# DATA FOR PROCESSING:
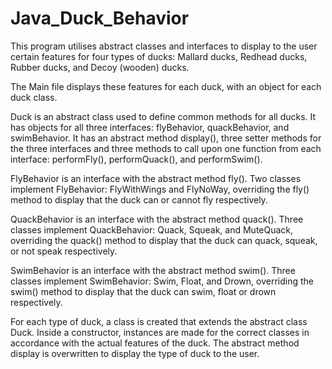 # Java_Duck_Behavior

This program utilises abstract classes and interfaces to display to the user certain features for four types of ducks: Mallard ducks, Redhead ducks, Rubber ducks, and Decoy (wooden) ducks.

The Main file displays these features for each duck, with an object for each duck class.

Duck is an abstract class used to define common methods for all ducks. It has objects for all three interfaces: flyBehavior, quackBehavior, and swimBehavior. It has an abstract method display(), three setter methods for the three interfaces and three methods to call upon one function from each interface: performFly(), performQuack(), and performSwim().

FlyBehavior is an interface with the abstract method fly(). Two classes implement FlyBehavior: FlyWithWings and FlyNoWay, overriding the fly() method to display that the duck can or cannot fly respectively.

QuackBehavior is an interface with the abstract method quack(). Three classes implement QuackBehavior: Quack, Squeak, and MuteQuack, overriding the quack() method to display that the duck can quack, squeak, or not speak respectively.

SwimBehavior is an interface with the abstract method swim(). Three classes implement SwimBehavior: Swim, Float, and Drown, overriding the swim() method to display that the duck can swim, float or drown respectively.
 
For each type of duck, a class is created that extends the abstract class Duck. Inside a constructor, instances are made for the correct classes in accordance with the actual features of the duck. The abstract method display is overwritten to display the type of duck to the user.
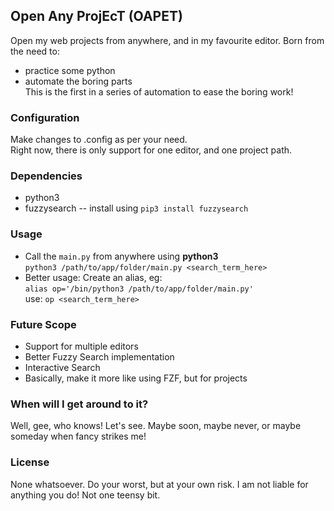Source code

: ## Open Any ProjEcT (OAPET)
Open my web projects from anywhere, and in my favourite editor. 
Born from the need to:
* practice some python
* automate the boring parts
<br>This is the first in a series of automation to ease the boring work!

### Configuration
Make changes to .config as per your need. <br>
Right now, there is only support for one editor, and one project path. 

### Dependencies
* python3
* fuzzysearch -- install using `pip3 install fuzzysearch`


### Usage
* Call the `main.py` from anywhere using **python3**<br>
	`python3 /path/to/app/folder/main.py <search_term_here>`
* Better usage: Create an alias, eg:<br> 
	`alias op='/bin/python3 /path/to/app/folder/main.py'`
	<br>use: `op <search_term_here>`

### Future Scope
* Support for multiple editors
* Better Fuzzy Search implementation
* Interactive Search
* Basically, make it more like using FZF, but for projects

### When will I get around to it?
Well, gee, who knows! Let's see. Maybe soon, maybe never, or maybe someday when fancy strikes me!

### License
None whatsoever. Do your worst, but at your own risk. I am not liable for anything you do! Not one teensy bit. 
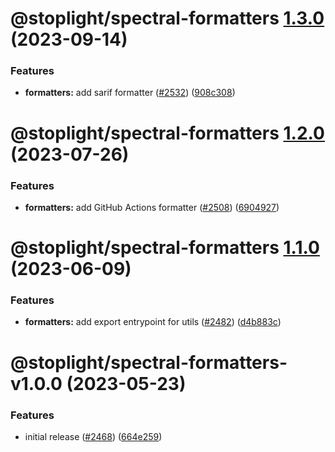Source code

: # @stoplight/spectral-formatters [1.3.0](https://github.com/stoplightio/spectral/compare/@stoplight/spectral-formatters-1.2.0...@stoplight/spectral-formatters-1.3.0) (2023-09-14)


### Features

* **formatters:** add sarif formatter ([#2532](https://github.com/stoplightio/spectral/issues/2532)) ([908c308](https://github.com/stoplightio/spectral/commit/908c3081df514dbb11c5f6b379f5ad49442c1e0c))

# @stoplight/spectral-formatters [1.2.0](https://github.com/stoplightio/spectral/compare/@stoplight/spectral-formatters-1.1.0...@stoplight/spectral-formatters-1.2.0) (2023-07-26)


### Features

* **formatters:** add GitHub Actions formatter ([#2508](https://github.com/stoplightio/spectral/issues/2508)) ([6904927](https://github.com/stoplightio/spectral/commit/69049275e9b39d1b22d8d04ef8a47b630b6b1380))

# @stoplight/spectral-formatters [1.1.0](https://github.com/stoplightio/spectral/compare/@stoplight/spectral-formatters-v1.0.0...@stoplight/spectral-formatters-1.1.0) (2023-06-09)


### Features

* **formatters:** add export entrypoint for utils ([#2482](https://github.com/stoplightio/spectral/issues/2482)) ([d4b883c](https://github.com/stoplightio/spectral/commit/d4b883c8739ca9eeeebff7f67620e210ac653796))

# @stoplight/spectral-formatters-v1.0.0 (2023-05-23)

### Features

- initial release ([#2468](https://github.com/stoplightio/spectral/issues/2468)) ([664e259](https://github.com/stoplightio/spectral/commit/664e25927f31ca24beebecf78ac373668328de23))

# WHAT YOU SHOULD DO:
All of the records need to be reproduced exactly, with each picture omitted.

# SOLUTION TO THIS PROBLEM:
 # Java_Duck_Behavior

This program utilises abstract classes and interfaces to display to the user certain features for four types of ducks: Mallard ducks, Redhead ducks, Rubber ducks, and Decoy (wooden) ducks.

The Main file displays these features for each duck, with an object for each duck class.

Duck is an abstract class used to define common methods for all ducks. It has objects for all three interfaces: flyBehavior, quackBehavior, and swimBehavior. It has an abstract method display(), three setter methods for the three interfaces and three methods to call upon one function from each interface: performFly(), performQuack(), and performSwim().

FlyBehavior is an interface with the abstract method fly(). Two classes implement FlyBehavior: FlyWithWings and FlyNoWay, overriding the fly() method to display that the duck can or cannot fly respectively.

QuackBehavior is an interface with the abstract method quack(). Three classes implement QuackBehavior: Quack, Squeak, and MuteQuack, overriding the quack() method to display that the duck can quack, squeak, or not speak respectively.

SwimBehavior is an interface with the abstract method swim(). Three classes implement SwimBehavior: Swim, Float, and Drown, overriding the swim() method to display that the duck can swim, float or drown respectively.
 
For each type of duck, a class is created that extends the abstract class Duck. Inside a constructor, instances are made for the correct classes in accordance with the actual features of the duck. The abstract method display is overwritten to display the type of duck to the user.
Source code

: ## Open Any ProjEcT (OAPET)
Open my web projects from anywhere, and in my favourite editor. 
Born from the need to:
* practice some python
* automate the boring parts
<br>This is the first in a series of automation to ease the boring work!

### Configuration
Make changes to .config as per your need. <br>
Right now, there is only support for one editor, and one project path. 

### Dependencies
* python3
* fuzzysearch -- install using `pip3 install fuzzysearch`


### Usage
* Call the `main.py` from anywhere using **python3**<br>
	`python3 /path/to/app/folder/main.py <search_term_here>`
* Better usage: Create an alias, eg:<br> 
	`alias op='/bin/python3 /path/to/app/folder/main.py'`
	<br>use: `op <search_term_here>`

### Future Scope
* Support for multiple editors
* Better Fuzzy Search implementation
* Interactive Search
* Basically, make it more like using FZF, but for projects

### When will I get around to it?
Well, gee, who knows! Let's see. Maybe soon, maybe never, or maybe someday when fancy strikes me!

### License
None whatsoever. Do your worst, but at your own risk. I am not liable for anything you do! Not one teensy bit. 
Source code

: # @stoplight/spectral-formatters [1.3.0](https://github.com/stoplightio/spectral/compare/@stoplight/spectral-formatters-1.2.0...@stoplight/spectral-formatters-1.3.0) (2023-09-14)


### Features

* **formatters:** add sarif formatter ([#2532](https://github.com/stoplightio/spectral/issues/2532)) ([908c308](https://github.com/stoplightio/spectral/commit/908c3081df514dbb11c5f6b379f5ad49442c1e0c))

# @stoplight/spectral-formatters [1.2.0](https://github.com/stoplightio/spectral/compare/@stoplight/spectral-formatters-1.1.0...@stoplight/spectral-formatters-1.2.0) (2023-07-26)


### Features

* **formatters:** add GitHub Actions formatter ([#2508](https://github.com/stoplightio/spectral/issues/2508)) ([6904927](https://github.com/stoplightio/spectral/commit/69049275e9b39d1b22d8d04ef8a47b630b6b1380))

# @stoplight/spectral-formatters [1.1.0](https://github.com/stoplightio/spectral/compare/@stoplight/spectral-formatters-v1.0.0...@stoplight/spectral-formatters-1.1.0) (2023-06-09)


### Features

* **formatters:** add export entrypoint for utils ([#2482](https://github.com/stoplightio/spectral/issues/2482)) ([d4b883c](https://github.com/stoplightio/spectral/commit/d4b883c8739ca9eeeebff7f67620e210ac653796))

# @stoplight/spectral-formatters-v1.0.0 (2023-05-23)

### Features

- initial release ([#2468](https://github.com/stoplightio/spectral/issues/2468)) ([664e259](https://github.com/stoplightio/spectral/commit/664e25927f31ca24beebecf78ac373668328de23))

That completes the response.